Check each line of the listing below for the string "possível", then copy every line that has it.

-- DATA PROVIDED follows --

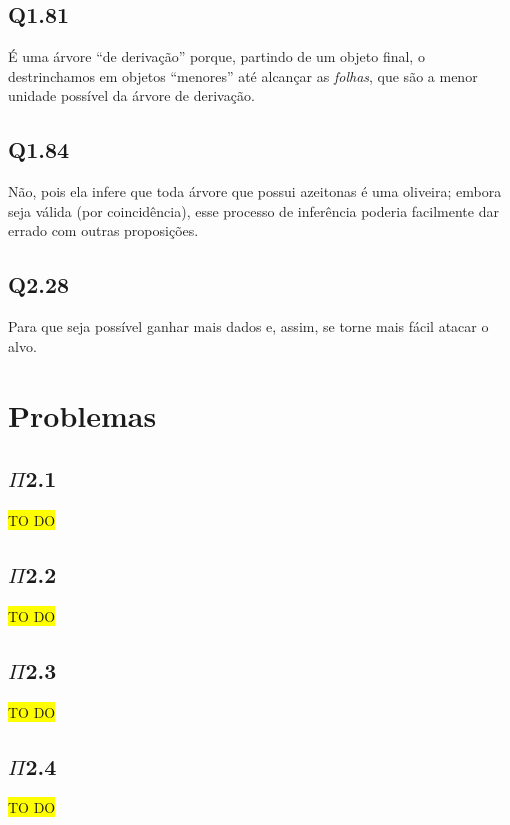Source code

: \documentclass[portuguese,a4paper,12pt]{article}
\begin{document}
	\subsection*{Q1.81}
	
	É uma árvore ``de derivação'' porque, partindo de um objeto final, o destrinchamos em objetos ``menores'' até alcançar as \textit{folhas}, que são a menor unidade possível da árvore de derivação.
	
	\subsection*{Q1.84}
	
	Não, pois ela infere que toda árvore que possui azeitonas é uma oliveira; embora seja válida (por coincidência), esse processo de inferência poderia facilmente dar errado com outras proposições.
	
	\subsection*{Q2.28}
	
	Para que seja possível ganhar mais dados e, assim, se torne mais fácil atacar o alvo.
	
	\section*{\centering Problemas}
	
	\subsection*{$\Pi$2.1}
	
	\colorbox{yellow}{TO DO}
	
	\subsection*{$\Pi$2.2}
	
	\colorbox{yellow}{TO DO}
	
	\subsection*{$\Pi$2.3}
	
	\colorbox{yellow}{TO DO}
	
	\subsection*{$\Pi$2.4}
	
	\colorbox{yellow}{TO DO}
\end{document}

-- DATA PROVIDED concluded --

- **RESPONSE BOX**:
	É uma árvore ``de derivação'' porque, partindo de um objeto final, o destrinchamos em objetos ``menores'' até alcançar as \textit{folhas}, que são a menor unidade possível da árvore de derivação.
	Para que seja possível ganhar mais dados e, assim, se torne mais fácil atacar o alvo.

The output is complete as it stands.